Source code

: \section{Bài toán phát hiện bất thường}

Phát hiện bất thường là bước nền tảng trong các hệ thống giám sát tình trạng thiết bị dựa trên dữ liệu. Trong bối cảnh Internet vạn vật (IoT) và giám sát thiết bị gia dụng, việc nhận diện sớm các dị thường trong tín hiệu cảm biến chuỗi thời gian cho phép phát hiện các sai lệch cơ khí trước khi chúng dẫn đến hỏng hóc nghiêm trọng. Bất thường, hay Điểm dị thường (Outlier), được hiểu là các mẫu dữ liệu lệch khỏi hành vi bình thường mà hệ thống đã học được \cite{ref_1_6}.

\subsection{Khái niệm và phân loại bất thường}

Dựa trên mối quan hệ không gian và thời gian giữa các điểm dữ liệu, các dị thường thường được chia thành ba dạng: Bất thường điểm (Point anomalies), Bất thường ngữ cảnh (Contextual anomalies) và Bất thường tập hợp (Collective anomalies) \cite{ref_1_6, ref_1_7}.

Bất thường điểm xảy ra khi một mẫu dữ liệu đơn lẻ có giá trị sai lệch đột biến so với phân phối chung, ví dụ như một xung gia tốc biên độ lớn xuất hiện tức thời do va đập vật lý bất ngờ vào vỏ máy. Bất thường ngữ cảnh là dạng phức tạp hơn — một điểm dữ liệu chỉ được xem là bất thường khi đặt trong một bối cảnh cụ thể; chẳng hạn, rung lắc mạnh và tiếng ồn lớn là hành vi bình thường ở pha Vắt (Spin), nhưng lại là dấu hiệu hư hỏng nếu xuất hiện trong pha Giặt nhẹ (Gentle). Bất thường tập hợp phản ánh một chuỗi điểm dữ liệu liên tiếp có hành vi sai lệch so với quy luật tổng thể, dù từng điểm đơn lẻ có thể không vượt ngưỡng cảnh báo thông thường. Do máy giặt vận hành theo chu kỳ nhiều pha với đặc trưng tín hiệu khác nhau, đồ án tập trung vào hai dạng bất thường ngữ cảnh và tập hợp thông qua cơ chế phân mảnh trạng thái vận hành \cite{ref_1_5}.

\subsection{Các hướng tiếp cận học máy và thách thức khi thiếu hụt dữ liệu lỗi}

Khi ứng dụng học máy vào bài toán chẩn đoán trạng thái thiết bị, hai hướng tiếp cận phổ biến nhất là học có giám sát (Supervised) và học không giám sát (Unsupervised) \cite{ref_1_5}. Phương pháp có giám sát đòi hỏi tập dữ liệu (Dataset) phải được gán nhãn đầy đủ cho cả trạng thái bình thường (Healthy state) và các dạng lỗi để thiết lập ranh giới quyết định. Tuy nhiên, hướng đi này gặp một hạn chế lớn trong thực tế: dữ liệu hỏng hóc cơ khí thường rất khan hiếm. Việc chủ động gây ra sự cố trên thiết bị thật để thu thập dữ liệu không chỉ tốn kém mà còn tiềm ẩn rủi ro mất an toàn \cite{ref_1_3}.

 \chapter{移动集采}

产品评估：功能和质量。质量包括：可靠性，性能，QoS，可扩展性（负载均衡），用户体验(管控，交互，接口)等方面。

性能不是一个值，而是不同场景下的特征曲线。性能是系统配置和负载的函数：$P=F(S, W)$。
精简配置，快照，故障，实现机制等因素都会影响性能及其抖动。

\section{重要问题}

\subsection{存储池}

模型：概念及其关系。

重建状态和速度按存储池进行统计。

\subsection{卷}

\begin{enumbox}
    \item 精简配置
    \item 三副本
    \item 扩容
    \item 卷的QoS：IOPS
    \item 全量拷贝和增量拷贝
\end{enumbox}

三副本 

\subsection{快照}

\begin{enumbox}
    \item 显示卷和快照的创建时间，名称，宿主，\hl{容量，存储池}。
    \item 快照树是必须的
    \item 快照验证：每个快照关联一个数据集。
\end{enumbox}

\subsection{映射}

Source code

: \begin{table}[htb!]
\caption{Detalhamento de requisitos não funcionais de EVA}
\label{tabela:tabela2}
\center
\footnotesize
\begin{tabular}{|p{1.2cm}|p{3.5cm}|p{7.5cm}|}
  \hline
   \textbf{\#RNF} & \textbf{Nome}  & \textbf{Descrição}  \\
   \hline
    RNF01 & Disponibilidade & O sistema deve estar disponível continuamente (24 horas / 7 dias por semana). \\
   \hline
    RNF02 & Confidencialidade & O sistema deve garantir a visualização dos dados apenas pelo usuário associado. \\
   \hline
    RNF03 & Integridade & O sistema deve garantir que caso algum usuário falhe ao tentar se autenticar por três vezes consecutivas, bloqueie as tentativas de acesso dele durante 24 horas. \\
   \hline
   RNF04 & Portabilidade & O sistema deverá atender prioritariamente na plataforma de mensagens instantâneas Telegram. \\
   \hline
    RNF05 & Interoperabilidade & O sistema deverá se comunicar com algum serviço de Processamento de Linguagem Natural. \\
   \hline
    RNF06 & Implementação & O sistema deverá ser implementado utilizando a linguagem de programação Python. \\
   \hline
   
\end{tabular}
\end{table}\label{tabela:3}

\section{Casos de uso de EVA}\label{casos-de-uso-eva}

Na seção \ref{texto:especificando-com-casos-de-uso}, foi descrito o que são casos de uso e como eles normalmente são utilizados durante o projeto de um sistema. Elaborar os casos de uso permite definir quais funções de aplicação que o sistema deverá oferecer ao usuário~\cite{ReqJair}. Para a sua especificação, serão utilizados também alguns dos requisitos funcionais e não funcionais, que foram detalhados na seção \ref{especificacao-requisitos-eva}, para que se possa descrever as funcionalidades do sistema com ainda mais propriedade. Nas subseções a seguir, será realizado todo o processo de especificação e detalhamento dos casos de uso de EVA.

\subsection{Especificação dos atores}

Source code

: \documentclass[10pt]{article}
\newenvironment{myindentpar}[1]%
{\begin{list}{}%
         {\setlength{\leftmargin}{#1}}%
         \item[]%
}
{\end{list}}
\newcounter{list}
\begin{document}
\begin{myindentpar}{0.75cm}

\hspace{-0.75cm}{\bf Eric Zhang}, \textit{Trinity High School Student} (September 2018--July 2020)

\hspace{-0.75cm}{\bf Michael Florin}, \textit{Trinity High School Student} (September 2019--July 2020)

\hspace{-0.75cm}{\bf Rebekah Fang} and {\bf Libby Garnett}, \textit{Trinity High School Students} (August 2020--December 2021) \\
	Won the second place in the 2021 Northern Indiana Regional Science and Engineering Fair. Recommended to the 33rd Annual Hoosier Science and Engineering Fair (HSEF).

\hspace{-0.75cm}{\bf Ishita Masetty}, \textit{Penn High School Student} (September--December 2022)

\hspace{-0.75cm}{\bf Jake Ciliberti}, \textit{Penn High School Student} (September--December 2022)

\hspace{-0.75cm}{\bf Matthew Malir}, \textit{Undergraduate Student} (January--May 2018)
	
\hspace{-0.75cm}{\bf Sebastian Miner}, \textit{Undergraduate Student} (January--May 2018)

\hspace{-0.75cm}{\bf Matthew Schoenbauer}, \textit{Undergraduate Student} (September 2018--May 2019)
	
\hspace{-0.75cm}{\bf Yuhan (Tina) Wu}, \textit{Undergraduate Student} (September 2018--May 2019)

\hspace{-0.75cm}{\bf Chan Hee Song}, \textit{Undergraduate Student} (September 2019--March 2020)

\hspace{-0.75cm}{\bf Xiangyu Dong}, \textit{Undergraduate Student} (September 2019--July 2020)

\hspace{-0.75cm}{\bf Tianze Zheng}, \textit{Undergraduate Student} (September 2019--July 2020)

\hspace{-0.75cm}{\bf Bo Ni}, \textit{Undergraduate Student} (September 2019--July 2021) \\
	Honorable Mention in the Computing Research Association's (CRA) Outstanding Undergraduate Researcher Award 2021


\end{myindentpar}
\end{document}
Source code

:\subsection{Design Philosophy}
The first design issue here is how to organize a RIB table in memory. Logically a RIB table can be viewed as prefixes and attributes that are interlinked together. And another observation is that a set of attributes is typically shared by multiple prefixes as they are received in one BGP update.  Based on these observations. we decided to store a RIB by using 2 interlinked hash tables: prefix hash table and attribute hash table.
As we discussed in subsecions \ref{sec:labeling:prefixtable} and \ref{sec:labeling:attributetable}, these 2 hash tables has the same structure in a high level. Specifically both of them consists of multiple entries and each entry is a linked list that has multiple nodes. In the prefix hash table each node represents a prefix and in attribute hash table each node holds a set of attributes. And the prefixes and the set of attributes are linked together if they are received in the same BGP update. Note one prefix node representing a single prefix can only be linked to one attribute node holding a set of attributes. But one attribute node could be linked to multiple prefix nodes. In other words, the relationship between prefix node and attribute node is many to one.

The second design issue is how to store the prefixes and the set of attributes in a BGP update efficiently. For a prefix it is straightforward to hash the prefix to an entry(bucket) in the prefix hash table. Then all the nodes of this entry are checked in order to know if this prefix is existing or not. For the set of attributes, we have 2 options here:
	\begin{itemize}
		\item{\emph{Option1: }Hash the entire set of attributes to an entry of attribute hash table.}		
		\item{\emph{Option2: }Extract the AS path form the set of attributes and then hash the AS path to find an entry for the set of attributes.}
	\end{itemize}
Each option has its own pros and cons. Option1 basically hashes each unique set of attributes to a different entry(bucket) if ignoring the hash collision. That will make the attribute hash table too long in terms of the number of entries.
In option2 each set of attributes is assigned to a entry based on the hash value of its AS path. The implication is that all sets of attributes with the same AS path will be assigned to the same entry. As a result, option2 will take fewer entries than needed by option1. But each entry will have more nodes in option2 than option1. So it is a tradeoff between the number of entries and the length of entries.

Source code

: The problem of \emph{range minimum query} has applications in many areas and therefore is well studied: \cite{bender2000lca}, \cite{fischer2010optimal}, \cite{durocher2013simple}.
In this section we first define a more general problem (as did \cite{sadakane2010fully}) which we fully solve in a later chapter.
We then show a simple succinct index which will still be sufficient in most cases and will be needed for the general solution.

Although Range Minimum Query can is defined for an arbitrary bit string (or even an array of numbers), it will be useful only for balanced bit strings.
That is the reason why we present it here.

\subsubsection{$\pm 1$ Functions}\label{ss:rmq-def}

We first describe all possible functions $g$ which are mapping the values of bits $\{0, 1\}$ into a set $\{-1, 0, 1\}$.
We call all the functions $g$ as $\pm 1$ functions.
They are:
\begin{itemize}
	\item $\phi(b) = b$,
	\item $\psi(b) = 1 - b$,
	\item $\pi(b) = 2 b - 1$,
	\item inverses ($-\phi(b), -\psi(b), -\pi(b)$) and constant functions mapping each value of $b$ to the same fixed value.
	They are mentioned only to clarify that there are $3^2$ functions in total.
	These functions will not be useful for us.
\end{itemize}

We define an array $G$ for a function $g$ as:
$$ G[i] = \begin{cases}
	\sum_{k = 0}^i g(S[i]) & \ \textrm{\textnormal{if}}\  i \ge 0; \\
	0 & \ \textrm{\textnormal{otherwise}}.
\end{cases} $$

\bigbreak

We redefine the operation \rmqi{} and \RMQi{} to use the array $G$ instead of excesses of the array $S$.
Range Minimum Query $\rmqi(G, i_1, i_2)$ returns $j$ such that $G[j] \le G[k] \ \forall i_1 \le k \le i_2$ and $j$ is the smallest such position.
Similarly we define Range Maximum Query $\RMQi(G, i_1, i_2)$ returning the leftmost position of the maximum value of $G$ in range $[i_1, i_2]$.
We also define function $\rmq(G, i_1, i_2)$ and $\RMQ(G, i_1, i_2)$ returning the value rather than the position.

■ **PROBLEM REQUIREMENTS**
Output, exactly and in full, the lines from the start of the entries above through the line that contains "Dựa trên mối".

■ **ANSWER TO THIS PROBLEM**
Source code

: \section{Bài toán phát hiện bất thường}

Phát hiện bất thường là bước nền tảng trong các hệ thống giám sát tình trạng thiết bị dựa trên dữ liệu. Trong bối cảnh Internet vạn vật (IoT) và giám sát thiết bị gia dụng, việc nhận diện sớm các dị thường trong tín hiệu cảm biến chuỗi thời gian cho phép phát hiện các sai lệch cơ khí trước khi chúng dẫn đến hỏng hóc nghiêm trọng. Bất thường, hay Điểm dị thường (Outlier), được hiểu là các mẫu dữ liệu lệch khỏi hành vi bình thường mà hệ thống đã học được \cite{ref_1_6}.

\subsection{Khái niệm và phân loại bất thường}

Dựa trên mối quan hệ không gian và thời gian giữa các điểm dữ liệu, các dị thường thường được chia thành ba dạng: Bất thường điểm (Point anomalies), Bất thường ngữ cảnh (Contextual anomalies) và Bất thường tập hợp (Collective anomalies) \cite{ref_1_6, ref_1_7}.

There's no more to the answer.